→ **Information provided**:
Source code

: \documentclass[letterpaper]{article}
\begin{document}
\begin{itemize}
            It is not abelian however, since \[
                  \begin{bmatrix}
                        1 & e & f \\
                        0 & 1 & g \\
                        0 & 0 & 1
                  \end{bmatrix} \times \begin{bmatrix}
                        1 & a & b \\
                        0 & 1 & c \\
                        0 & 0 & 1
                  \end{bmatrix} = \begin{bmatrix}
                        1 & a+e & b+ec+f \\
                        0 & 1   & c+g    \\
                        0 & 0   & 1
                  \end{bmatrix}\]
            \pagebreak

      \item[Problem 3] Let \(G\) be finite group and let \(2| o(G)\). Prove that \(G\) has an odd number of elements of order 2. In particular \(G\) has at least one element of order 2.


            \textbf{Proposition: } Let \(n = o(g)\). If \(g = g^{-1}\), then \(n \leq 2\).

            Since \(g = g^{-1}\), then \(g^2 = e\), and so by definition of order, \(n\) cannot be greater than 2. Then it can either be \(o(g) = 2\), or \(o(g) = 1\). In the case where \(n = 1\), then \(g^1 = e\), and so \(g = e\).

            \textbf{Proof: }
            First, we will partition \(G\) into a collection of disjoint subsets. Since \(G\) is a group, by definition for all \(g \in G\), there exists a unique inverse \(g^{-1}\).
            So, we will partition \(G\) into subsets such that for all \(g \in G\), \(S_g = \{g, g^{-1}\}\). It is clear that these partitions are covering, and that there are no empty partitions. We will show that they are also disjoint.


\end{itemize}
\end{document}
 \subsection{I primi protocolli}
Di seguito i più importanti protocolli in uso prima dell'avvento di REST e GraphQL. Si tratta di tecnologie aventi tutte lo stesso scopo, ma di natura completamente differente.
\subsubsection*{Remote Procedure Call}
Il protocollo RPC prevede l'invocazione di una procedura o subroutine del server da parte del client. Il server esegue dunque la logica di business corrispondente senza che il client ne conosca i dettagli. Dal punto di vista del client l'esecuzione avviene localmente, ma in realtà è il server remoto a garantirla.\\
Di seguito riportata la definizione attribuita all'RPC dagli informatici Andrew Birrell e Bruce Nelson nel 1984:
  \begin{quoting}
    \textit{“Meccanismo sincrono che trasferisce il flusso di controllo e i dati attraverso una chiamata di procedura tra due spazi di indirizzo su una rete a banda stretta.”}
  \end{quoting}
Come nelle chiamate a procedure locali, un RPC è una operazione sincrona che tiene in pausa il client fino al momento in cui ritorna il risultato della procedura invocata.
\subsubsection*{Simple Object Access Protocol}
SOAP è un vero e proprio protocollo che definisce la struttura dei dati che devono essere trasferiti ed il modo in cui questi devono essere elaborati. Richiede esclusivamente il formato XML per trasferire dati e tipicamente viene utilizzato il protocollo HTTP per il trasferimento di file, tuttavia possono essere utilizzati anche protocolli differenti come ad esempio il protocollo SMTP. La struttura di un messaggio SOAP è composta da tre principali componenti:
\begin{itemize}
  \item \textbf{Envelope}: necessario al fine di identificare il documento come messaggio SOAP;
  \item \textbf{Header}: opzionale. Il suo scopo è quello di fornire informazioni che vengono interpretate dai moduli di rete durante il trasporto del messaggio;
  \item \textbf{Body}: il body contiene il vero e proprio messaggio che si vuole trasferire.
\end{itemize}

→ **What is being asked**: Nothing but the lines from the start of the data above through the line with "then \(n \leq 2\)." should appear in your answer, copied exactly.

→ **Task result**:
Source code

: \documentclass[letterpaper]{article}
\begin{document}
\begin{itemize}
            It is not abelian however, since \[
                  \begin{bmatrix}
                        1 & e & f \\
                        0 & 1 & g \\
                        0 & 0 & 1
                  \end{bmatrix} \times \begin{bmatrix}
                        1 & a & b \\
                        0 & 1 & c \\
                        0 & 0 & 1
                  \end{bmatrix} = \begin{bmatrix}
                        1 & a+e & b+ec+f \\
                        0 & 1   & c+g    \\
                        0 & 0   & 1
                  \end{bmatrix}\]
            \pagebreak

      \item[Problem 3] Let \(G\) be finite group and let \(2| o(G)\). Prove that \(G\) has an odd number of elements of order 2. In particular \(G\) has at least one element of order 2.


            \textbf{Proposition: } Let \(n = o(g)\). If \(g = g^{-1}\), then \(n \leq 2\).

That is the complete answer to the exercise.